• [WHAT THE TASK ASKS]:
Please give back word for word the lines of the material below between the line containing "Acesse diretamente o" and the line containing "Bons estudos e mãos à obra! 😉", inclusive.

• [DATA]:

○ ○ ○ ○ ○ ○ ○

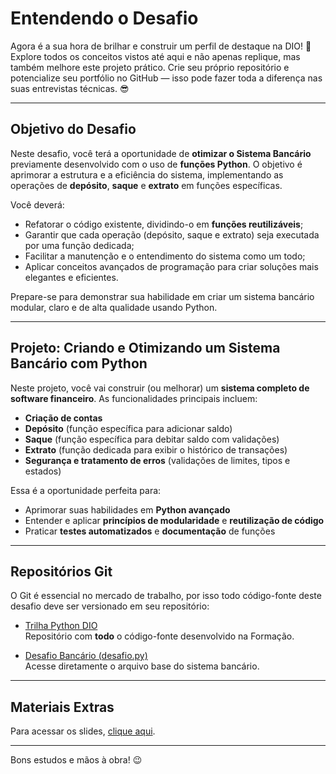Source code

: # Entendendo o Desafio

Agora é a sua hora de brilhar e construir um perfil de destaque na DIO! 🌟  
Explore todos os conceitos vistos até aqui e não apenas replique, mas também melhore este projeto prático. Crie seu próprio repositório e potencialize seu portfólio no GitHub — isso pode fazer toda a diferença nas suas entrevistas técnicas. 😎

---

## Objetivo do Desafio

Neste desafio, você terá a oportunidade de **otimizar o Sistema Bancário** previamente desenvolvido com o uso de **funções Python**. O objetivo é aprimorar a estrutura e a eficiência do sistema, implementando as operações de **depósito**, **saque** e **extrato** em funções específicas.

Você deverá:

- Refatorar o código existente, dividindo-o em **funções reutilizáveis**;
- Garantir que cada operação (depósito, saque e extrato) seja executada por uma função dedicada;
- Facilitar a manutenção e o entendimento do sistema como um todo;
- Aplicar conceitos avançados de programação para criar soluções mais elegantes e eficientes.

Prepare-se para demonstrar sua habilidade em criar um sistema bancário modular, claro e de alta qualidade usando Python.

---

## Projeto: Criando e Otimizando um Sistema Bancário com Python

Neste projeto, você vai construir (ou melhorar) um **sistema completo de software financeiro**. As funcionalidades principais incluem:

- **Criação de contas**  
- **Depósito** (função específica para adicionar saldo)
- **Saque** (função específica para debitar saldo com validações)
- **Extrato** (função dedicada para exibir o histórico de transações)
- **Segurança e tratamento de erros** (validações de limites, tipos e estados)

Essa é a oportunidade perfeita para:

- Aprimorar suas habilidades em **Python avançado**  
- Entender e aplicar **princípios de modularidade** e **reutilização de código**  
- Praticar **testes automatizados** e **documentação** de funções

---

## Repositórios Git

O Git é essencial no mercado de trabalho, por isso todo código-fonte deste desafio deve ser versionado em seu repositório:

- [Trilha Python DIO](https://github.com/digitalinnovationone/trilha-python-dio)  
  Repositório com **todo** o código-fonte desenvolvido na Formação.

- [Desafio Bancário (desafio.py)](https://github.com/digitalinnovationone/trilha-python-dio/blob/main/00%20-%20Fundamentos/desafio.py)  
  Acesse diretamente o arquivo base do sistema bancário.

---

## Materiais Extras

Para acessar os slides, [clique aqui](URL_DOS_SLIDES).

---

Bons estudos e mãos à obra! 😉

○ ○ ○ ○ ○ ○ ○

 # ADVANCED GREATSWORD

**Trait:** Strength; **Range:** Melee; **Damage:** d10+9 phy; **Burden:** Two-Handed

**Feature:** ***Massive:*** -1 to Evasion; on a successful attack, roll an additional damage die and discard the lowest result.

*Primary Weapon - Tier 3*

○ ○ ○ ○ ○ ○ ○

• [TASK SOLUTION]:
  Acesse diretamente o arquivo base do sistema bancário.

---

## Materiais Extras

Para acessar os slides, [clique aqui](URL_DOS_SLIDES).

---

Bons estudos e mãos à obra! 😉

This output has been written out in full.